THE PROBLEM:
Search the records for lines that contain the word "abyssale". Copy them all.

(Stored entries)
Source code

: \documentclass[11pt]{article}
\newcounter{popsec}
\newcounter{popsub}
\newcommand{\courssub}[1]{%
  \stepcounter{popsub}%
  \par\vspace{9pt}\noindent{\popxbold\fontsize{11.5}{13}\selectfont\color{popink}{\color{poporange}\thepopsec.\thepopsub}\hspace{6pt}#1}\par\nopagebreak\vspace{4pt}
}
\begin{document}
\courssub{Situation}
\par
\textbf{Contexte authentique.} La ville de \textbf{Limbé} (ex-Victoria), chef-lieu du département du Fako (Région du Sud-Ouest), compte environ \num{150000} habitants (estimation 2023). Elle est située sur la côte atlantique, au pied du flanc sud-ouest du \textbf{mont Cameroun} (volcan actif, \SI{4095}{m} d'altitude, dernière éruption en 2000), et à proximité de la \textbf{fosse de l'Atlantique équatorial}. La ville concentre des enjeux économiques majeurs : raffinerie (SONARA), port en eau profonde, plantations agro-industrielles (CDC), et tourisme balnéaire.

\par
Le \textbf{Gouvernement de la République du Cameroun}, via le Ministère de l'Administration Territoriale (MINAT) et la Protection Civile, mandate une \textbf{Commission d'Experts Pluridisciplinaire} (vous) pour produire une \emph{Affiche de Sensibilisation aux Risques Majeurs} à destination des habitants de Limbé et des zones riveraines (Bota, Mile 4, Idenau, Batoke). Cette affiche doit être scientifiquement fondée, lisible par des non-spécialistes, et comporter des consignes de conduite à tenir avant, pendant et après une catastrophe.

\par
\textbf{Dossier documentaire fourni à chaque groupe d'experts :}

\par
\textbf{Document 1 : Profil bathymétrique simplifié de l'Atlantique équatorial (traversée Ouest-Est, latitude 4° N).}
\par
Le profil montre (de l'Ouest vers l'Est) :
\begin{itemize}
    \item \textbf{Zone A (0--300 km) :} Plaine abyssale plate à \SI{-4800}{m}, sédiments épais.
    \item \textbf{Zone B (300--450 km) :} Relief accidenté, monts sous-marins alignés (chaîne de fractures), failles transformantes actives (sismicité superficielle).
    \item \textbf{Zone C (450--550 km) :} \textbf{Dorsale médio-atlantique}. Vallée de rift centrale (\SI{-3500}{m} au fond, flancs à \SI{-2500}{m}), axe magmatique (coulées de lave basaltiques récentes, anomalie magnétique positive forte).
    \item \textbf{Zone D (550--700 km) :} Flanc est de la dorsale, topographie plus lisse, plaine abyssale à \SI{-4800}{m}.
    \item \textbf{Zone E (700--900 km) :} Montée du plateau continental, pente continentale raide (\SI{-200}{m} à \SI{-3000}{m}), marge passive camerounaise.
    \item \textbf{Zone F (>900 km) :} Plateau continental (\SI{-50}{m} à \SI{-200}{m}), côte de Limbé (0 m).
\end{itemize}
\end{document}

RESULT BELOW:
    \item \textbf{Zone A (0--300 km) :} Plaine abyssale plate à \SI{-4800}{m}, sédiments épais.
    \item \textbf{Zone D (550--700 km) :} Flanc est de la dorsale, topographie plus lisse, plaine abyssale à \SI{-4800}{m}.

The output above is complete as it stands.